### Instructions to follow
Transcribe all the entries word for word, but omit the images.

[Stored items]
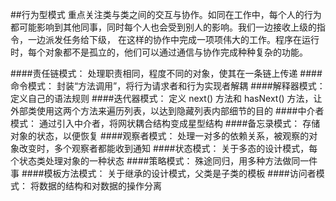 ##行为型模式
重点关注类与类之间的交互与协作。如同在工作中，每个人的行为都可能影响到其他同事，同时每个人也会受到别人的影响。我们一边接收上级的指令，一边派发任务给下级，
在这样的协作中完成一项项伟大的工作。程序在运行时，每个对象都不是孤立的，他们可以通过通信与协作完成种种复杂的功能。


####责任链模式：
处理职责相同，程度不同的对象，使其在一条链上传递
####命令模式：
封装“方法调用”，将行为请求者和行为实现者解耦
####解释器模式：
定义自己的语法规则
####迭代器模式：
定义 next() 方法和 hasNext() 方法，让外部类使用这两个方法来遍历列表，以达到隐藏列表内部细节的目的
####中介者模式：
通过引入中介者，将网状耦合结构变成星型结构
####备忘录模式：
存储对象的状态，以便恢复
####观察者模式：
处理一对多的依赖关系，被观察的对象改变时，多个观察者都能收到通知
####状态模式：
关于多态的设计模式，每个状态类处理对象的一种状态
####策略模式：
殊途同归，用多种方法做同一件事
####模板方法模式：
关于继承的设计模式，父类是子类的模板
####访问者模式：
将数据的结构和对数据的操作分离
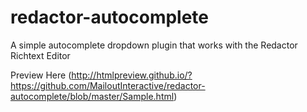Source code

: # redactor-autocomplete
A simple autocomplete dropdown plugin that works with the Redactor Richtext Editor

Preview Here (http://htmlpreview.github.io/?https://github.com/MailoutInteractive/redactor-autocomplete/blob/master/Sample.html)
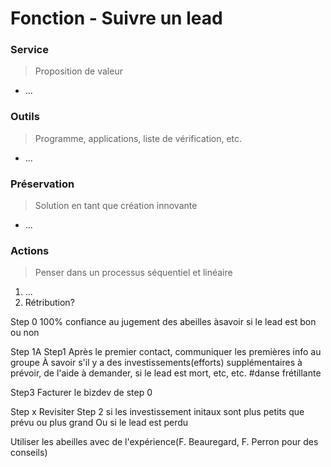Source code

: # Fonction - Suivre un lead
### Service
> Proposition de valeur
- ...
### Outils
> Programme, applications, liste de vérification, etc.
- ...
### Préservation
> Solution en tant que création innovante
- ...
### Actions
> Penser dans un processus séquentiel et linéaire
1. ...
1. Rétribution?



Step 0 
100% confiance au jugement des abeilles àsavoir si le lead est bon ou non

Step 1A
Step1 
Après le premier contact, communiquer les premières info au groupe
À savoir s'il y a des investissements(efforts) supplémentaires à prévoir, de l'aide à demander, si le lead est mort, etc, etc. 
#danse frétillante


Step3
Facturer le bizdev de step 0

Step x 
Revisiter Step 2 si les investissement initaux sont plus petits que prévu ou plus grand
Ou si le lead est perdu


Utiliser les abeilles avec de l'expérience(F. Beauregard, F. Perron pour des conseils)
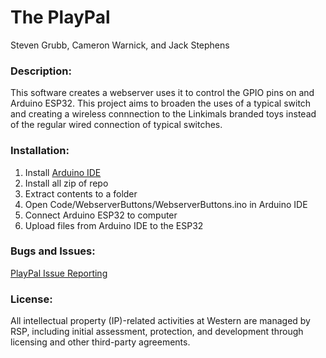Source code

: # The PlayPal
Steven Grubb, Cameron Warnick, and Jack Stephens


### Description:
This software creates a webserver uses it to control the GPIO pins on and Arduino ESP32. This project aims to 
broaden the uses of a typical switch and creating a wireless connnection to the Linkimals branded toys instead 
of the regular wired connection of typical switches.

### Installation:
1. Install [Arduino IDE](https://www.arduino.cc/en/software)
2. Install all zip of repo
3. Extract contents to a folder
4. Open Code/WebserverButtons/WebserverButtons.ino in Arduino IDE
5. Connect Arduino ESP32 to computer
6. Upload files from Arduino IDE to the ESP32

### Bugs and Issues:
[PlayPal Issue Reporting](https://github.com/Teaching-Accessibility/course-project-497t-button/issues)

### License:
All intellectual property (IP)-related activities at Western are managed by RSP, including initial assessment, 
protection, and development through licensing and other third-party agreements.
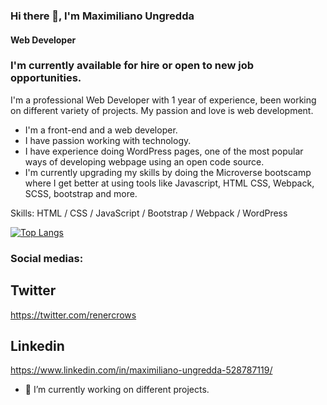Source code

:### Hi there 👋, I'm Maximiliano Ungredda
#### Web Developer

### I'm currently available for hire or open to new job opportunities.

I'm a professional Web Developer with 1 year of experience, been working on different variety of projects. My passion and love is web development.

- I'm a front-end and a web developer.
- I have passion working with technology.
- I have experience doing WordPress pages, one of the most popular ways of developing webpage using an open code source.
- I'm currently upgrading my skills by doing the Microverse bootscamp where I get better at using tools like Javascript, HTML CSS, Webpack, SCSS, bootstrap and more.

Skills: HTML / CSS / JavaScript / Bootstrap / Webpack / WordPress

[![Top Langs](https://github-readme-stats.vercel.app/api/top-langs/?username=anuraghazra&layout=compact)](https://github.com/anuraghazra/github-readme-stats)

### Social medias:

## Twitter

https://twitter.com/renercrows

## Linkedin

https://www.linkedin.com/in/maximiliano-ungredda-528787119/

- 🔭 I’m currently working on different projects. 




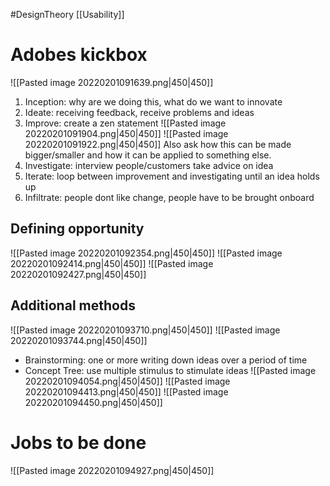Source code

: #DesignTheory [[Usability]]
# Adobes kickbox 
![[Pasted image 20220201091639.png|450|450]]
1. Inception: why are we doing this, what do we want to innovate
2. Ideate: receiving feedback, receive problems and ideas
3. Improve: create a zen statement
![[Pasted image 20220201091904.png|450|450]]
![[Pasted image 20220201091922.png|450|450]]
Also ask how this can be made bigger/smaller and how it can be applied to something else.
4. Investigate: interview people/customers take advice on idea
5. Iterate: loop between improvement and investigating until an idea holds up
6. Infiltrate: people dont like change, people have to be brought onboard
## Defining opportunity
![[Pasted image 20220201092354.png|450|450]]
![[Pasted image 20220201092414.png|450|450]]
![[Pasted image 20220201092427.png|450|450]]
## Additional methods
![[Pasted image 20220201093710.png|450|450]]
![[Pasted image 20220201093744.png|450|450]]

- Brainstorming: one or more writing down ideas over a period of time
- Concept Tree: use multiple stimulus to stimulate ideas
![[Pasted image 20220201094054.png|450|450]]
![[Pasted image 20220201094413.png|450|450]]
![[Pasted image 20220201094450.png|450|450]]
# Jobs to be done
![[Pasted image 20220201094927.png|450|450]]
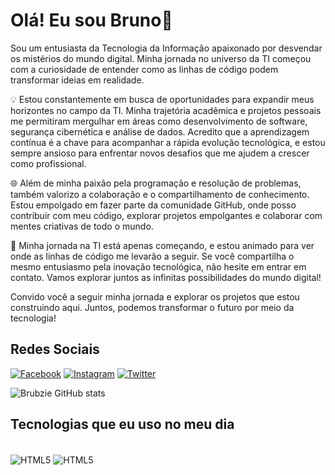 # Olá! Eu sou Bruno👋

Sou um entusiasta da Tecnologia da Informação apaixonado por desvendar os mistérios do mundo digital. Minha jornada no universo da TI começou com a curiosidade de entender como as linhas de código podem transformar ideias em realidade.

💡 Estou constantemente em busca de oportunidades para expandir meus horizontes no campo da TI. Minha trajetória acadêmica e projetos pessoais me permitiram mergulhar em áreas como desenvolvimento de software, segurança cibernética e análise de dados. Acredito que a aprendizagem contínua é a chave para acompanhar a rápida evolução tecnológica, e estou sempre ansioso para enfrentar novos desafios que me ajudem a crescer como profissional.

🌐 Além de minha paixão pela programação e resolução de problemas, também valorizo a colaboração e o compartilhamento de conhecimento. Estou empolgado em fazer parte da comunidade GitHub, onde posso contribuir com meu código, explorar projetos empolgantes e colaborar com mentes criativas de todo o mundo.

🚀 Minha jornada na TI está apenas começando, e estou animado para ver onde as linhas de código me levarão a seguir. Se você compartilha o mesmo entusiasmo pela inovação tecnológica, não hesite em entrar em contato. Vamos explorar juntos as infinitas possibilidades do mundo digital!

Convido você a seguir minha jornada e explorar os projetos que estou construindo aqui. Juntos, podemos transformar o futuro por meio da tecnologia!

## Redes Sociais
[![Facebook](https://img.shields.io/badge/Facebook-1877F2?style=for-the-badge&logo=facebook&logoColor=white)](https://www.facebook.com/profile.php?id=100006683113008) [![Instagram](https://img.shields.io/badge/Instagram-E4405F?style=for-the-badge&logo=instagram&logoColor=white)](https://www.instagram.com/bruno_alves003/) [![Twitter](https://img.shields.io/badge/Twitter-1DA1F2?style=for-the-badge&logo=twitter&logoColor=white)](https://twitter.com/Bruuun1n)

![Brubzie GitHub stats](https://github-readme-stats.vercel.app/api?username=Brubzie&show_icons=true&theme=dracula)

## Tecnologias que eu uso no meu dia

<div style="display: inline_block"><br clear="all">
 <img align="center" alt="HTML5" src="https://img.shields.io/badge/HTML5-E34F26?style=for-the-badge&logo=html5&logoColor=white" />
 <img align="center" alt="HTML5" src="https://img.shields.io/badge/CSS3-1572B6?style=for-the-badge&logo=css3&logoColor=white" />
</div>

### Result of the exercise
 ##行为型模式
重点关注类与类之间的交互与协作。如同在工作中，每个人的行为都可能影响到其他同事，同时每个人也会受到别人的影响。我们一边接收上级的指令，一边派发任务给下级，
在这样的协作中完成一项项伟大的工作。程序在运行时，每个对象都不是孤立的，他们可以通过通信与协作完成种种复杂的功能。


####责任链模式：
处理职责相同，程度不同的对象，使其在一条链上传递
####命令模式：
封装“方法调用”，将行为请求者和行为实现者解耦
####解释器模式：
定义自己的语法规则
####迭代器模式：
定义 next() 方法和 hasNext() 方法，让外部类使用这两个方法来遍历列表，以达到隐藏列表内部细节的目的
####中介者模式：
通过引入中介者，将网状耦合结构变成星型结构
####备忘录模式：
存储对象的状态，以便恢复
####观察者模式：
处理一对多的依赖关系，被观察的对象改变时，多个观察者都能收到通知
####状态模式：
关于多态的设计模式，每个状态类处理对象的一种状态
####策略模式：
殊途同归，用多种方法做同一件事
####模板方法模式：
关于继承的设计模式，父类是子类的模板
####访问者模式：
将数据的结构和对数据的操作分离
Source code

: # redactor-autocomplete
A simple autocomplete dropdown plugin that works with the Redactor Richtext Editor

Preview Here (http://htmlpreview.github.io/?https://github.com/MailoutInteractive/redactor-autocomplete/blob/master/Sample.html)
Source code

: # Fonction - Suivre un lead
### Service
> Proposition de valeur
- ...
### Outils
> Programme, applications, liste de vérification, etc.
- ...
### Préservation
> Solution en tant que création innovante
- ...
### Actions
> Penser dans un processus séquentiel et linéaire
1. ...
1. Rétribution?



Step 0 
100% confiance au jugement des abeilles àsavoir si le lead est bon ou non

Step 1A
Step1 
Après le premier contact, communiquer les premières info au groupe
À savoir s'il y a des investissements(efforts) supplémentaires à prévoir, de l'aide à demander, si le lead est mort, etc, etc. 
#danse frétillante


Step3
Facturer le bizdev de step 0

Step x 
Revisiter Step 2 si les investissement initaux sont plus petits que prévu ou plus grand
Ou si le lead est perdu


Utiliser les abeilles avec de l'expérience(F. Beauregard, F. Perron pour des conseils)
Source code

: # The PlayPal
Steven Grubb, Cameron Warnick, and Jack Stephens


### Description:
This software creates a webserver uses it to control the GPIO pins on and Arduino ESP32. This project aims to 
broaden the uses of a typical switch and creating a wireless connnection to the Linkimals branded toys instead 
of the regular wired connection of typical switches.

### Installation:
1. Install [Arduino IDE](https://www.arduino.cc/en/software)
2. Install all zip of repo
3. Extract contents to a folder
4. Open Code/WebserverButtons/WebserverButtons.ino in Arduino IDE
5. Connect Arduino ESP32 to computer
6. Upload files from Arduino IDE to the ESP32

### Bugs and Issues:
[PlayPal Issue Reporting](https://github.com/Teaching-Accessibility/course-project-497t-button/issues)

### License:
All intellectual property (IP)-related activities at Western are managed by RSP, including initial assessment, 
protection, and development through licensing and other third-party agreements.
Source code

:### Hi there 👋, I'm Maximiliano Ungredda
#### Web Developer

### I'm currently available for hire or open to new job opportunities.

I'm a professional Web Developer with 1 year of experience, been working on different variety of projects. My passion and love is web development.

- I'm a front-end and a web developer.
- I have passion working with technology.
- I have experience doing WordPress pages, one of the most popular ways of developing webpage using an open code source.
- I'm currently upgrading my skills by doing the Microverse bootscamp where I get better at using tools like Javascript, HTML CSS, Webpack, SCSS, bootstrap and more.

Skills: HTML / CSS / JavaScript / Bootstrap / Webpack / WordPress

[![Top Langs](https://github-readme-stats.vercel.app/api/top-langs/?username=anuraghazra&layout=compact)](https://github.com/anuraghazra/github-readme-stats)

### Social medias:

## Twitter

https://twitter.com/renercrows

## Linkedin

https://www.linkedin.com/in/maximiliano-ungredda-528787119/

- 🔭 I’m currently working on different projects. 




Source code

: #DesignTheory [[Usability]]
# Adobes kickbox 
![[Pasted image 20220201091639.png|450|450]]
1. Inception: why are we doing this, what do we want to innovate
2. Ideate: receiving feedback, receive problems and ideas
3. Improve: create a zen statement
![[Pasted image 20220201091904.png|450|450]]
![[Pasted image 20220201091922.png|450|450]]
Also ask how this can be made bigger/smaller and how it can be applied to something else.
4. Investigate: interview people/customers take advice on idea
5. Iterate: loop between improvement and investigating until an idea holds up
6. Infiltrate: people dont like change, people have to be brought onboard
## Defining opportunity
![[Pasted image 20220201092354.png|450|450]]
![[Pasted image 20220201092414.png|450|450]]
![[Pasted image 20220201092427.png|450|450]]
## Additional methods
![[Pasted image 20220201093710.png|450|450]]
![[Pasted image 20220201093744.png|450|450]]

- Brainstorming: one or more writing down ideas over a period of time
- Concept Tree: use multiple stimulus to stimulate ideas
![[Pasted image 20220201094054.png|450|450]]
![[Pasted image 20220201094413.png|450|450]]
![[Pasted image 20220201094450.png|450|450]]
# Jobs to be done
![[Pasted image 20220201094927.png|450|450]]
 # Olá! Eu sou Bruno👋

Sou um entusiasta da Tecnologia da Informação apaixonado por desvendar os mistérios do mundo digital. Minha jornada no universo da TI começou com a curiosidade de entender como as linhas de código podem transformar ideias em realidade.

💡 Estou constantemente em busca de oportunidades para expandir meus horizontes no campo da TI. Minha trajetória acadêmica e projetos pessoais me permitiram mergulhar em áreas como desenvolvimento de software, segurança cibernética e análise de dados. Acredito que a aprendizagem contínua é a chave para acompanhar a rápida evolução tecnológica, e estou sempre ansioso para enfrentar novos desafios que me ajudem a crescer como profissional.

🌐 Além de minha paixão pela programação e resolução de problemas, também valorizo a colaboração e o compartilhamento de conhecimento. Estou empolgado em fazer parte da comunidade GitHub, onde posso contribuir com meu código, explorar projetos empolgantes e colaborar com mentes criativas de todo o mundo.

🚀 Minha jornada na TI está apenas começando, e estou animado para ver onde as linhas de código me levarão a seguir. Se você compartilha o mesmo entusiasmo pela inovação tecnológica, não hesite em entrar em contato. Vamos explorar juntos as infinitas possibilidades do mundo digital!

Convido você a seguir minha jornada e explorar os projetos que estou construindo aqui. Juntos, podemos transformar o futuro por meio da tecnologia!

## Redes Sociais
[![Facebook](https://img.shields.io/badge/Facebook-1877F2?style=for-the-badge&logo=facebook&logoColor=white)](https://www.facebook.com/profile.php?id=100006683113008) [![Instagram](https://img.shields.io/badge/Instagram-E4405F?style=for-the-badge&logo=instagram&logoColor=white)](https://www.instagram.com/bruno_alves003/) [![Twitter](https://img.shields.io/badge/Twitter-1DA1F2?style=for-the-badge&logo=twitter&logoColor=white)](https://twitter.com/Bruuun1n)

![Brubzie GitHub stats](https://github-readme-stats.vercel.app/api?username=Brubzie&show_icons=true&theme=dracula)

## Tecnologias que eu uso no meu dia

<div style="display: inline_block"><br clear="all">
 <img align="center" alt="HTML5" src="https://img.shields.io/badge/HTML5-E34F26?style=for-the-badge&logo=html5&logoColor=white" />
 <img align="center" alt="HTML5" src="https://img.shields.io/badge/CSS3-1572B6?style=for-the-badge&logo=css3&logoColor=white" />
</div>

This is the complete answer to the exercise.